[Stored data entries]
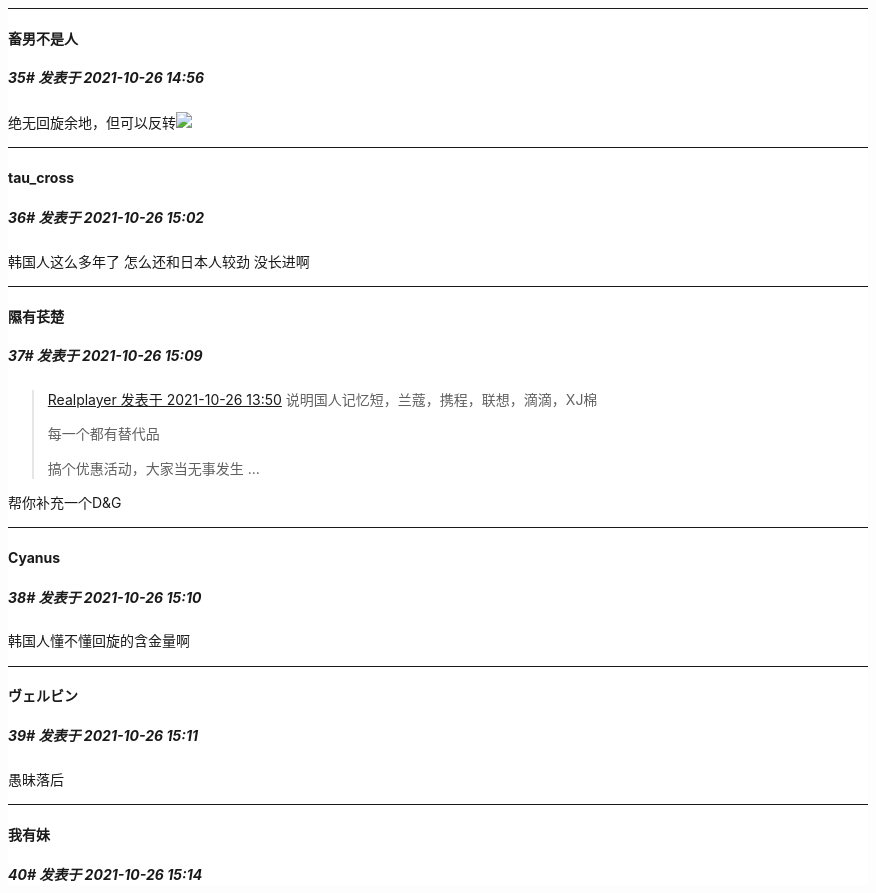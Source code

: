 
*****

####  畜男不是人  
##### 35#       发表于 2021-10-26 14:56


绝无回旋余地，但可以反转<img src="https://static.saraba1st.com/image/smiley/face2017/047.png" referrerpolicy="no-referrer">


*****

####  tau_cross  
##### 36#       发表于 2021-10-26 15:02


韩国人这么多年了 怎么还和日本人较劲 没长进啊


*****

####  隰有苌楚  
##### 37#       发表于 2021-10-26 15:09


<blockquote><a href="httphttps://bbs.saraba1st.com/2b/forum.php?mod=redirect&amp;goto=findpost&amp;pid=53284969&amp;ptid=2033976" target="_blank">Realplayer 发表于 2021-10-26 13:50</a>
说明国人记忆短，兰蔻，携程，联想，滴滴，XJ棉

每一个都有替代品

搞个优惠活动，大家当无事发生 ...</blockquote>
帮你补充一个D&amp;G


*****

####  Cyanus  
##### 38#       发表于 2021-10-26 15:10


韩国人懂不懂回旋的含金量啊


*****

####  ヴェルビン  
##### 39#       发表于 2021-10-26 15:11


愚昧落后


*****

####  我有妹  
##### 40#       发表于 2021-10-26 15:14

→ **Work to complete**
Please return the span of lines above that opens with the one containing "发表于 2021-10-26 15:10" and closes with the final line, both included, exactly as written and nothing more.

→ **Response**
##### 38#       发表于 2021-10-26 15:10


韩国人懂不懂回旋的含金量啊


*****

####  ヴェルビン  
##### 39#       发表于 2021-10-26 15:11


愚昧落后


*****

####  我有妹  
##### 40#       发表于 2021-10-26 15:14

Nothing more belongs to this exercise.